## Tutorial of using Mistral with this library

[![Open In Colab](https://colab.research.google.com/assets/colab-badge.svg)](https://colab.research.google.com/github/frankaging/align-transformers/blob/main/tutorials/Hook%20with%20new%20model%20and%20intervention%20types.ipynb)

In [1]:
__author__ = "Zhengxuan Wu and Ruixiang Cui"
__version__ = "10/05/2023"

### Overview

This library only supports a set of library as a priori. We allow users to add new model architectures to do intervention-based alignment training, and static path patching analyses. This tutorial shows how to deal with new model type that is not pre-defined in this library.

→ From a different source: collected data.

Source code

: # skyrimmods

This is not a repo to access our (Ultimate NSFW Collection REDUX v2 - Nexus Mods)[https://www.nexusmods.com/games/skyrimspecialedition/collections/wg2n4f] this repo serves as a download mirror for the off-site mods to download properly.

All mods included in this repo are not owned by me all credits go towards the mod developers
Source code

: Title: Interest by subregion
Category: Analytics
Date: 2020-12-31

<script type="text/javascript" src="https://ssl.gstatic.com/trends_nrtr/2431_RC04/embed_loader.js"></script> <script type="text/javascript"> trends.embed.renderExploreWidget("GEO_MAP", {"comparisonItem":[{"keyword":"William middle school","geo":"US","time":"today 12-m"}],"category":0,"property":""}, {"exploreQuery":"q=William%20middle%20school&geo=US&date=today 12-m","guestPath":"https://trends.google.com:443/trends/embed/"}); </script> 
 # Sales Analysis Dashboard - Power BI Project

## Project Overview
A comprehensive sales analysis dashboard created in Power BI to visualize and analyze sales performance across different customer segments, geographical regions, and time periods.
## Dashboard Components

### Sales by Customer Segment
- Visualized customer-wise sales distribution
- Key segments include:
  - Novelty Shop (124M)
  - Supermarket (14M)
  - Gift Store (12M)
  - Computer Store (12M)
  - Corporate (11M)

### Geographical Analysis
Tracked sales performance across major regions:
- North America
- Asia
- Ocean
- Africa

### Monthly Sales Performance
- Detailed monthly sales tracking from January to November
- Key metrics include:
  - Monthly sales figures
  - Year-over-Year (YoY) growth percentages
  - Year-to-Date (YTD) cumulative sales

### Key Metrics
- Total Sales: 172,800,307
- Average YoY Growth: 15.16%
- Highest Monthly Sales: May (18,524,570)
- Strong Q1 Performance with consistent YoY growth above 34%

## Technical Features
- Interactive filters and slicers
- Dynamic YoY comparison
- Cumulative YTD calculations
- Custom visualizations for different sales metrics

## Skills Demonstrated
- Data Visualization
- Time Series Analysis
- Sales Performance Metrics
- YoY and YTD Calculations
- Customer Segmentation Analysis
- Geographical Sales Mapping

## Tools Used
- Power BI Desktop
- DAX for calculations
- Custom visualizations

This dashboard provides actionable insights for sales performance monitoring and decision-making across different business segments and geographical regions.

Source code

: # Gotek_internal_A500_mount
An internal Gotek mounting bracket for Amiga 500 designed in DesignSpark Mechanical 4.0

**Note that this tutorial will not add this new model type to our codebase. Feel free to open a PR to do that!**

In [4]:
try:
    # This library is our indicator that the required installs
    # need to be done.
    import transformers
    import sys
    sys.path.append("align-transformers/")
except ModuleNotFoundError:
    !git clone https://github.com/frankaging/align-transformers.git
    !pip install -r align-transformers/requirements.txt
    import sys
    sys.path.append("align-transformers/")

In [2]:
import sys
sys.path.append("..")

import torch
import pandas as pd
from models.constants import CONST_OUTPUT_HOOK
from models.configuration_alignable_model import AlignableRepresentationConfig, AlignableConfig
from models.alignable_base import AlignableModel
from models.interventions import Intervention, VanillaIntervention
from models.utils import lsm, sm, top_vals, format_token, type_to_module_mapping, \
    type_to_dimension_mapping, output_to_subcomponent_fn_mapping, \
    scatter_intervention_output_fn_mapping, simple_output_to_subcomponent, \
    simple_scatter_intervention_output

%config InlineBackend.figure_formats = ['svg']
from plotnine import ggplot, geom_tile, aes, facet_wrap, theme, element_text, \
                     geom_bar, geom_hline, scale_y_log10

### Try on new model type Mistral

In [3]:
def create_mistral(name="mistralai/Mistral-7B-Instruct-v0.1", cache_dir="../../.huggingface_cache"):
    """Creates a mistral model, config, and tokenizer from the given name and revision"""
    from transformers import MistralForCausalLM, AutoTokenizer, MistralConfig
    
    config = MistralConfig.from_pretrained(name)
    tokenizer = AutoTokenizer.from_pretrained(name)
    mistral = MistralForCausalLM.from_pretrained(name, config=config, cache_dir=cache_dir)
    mistral.bfloat16()
    print("loaded model")
    return config, tokenizer, mistral

def embed_to_distrib_mistral(embed, log=False, logits=False):
    """Convert an embedding to a distribution over the vocabulary"""
    with torch.inference_mode():
        vocab = embed
        if logits:
            return vocab
        return lsm(vocab) if log else sm(vocab)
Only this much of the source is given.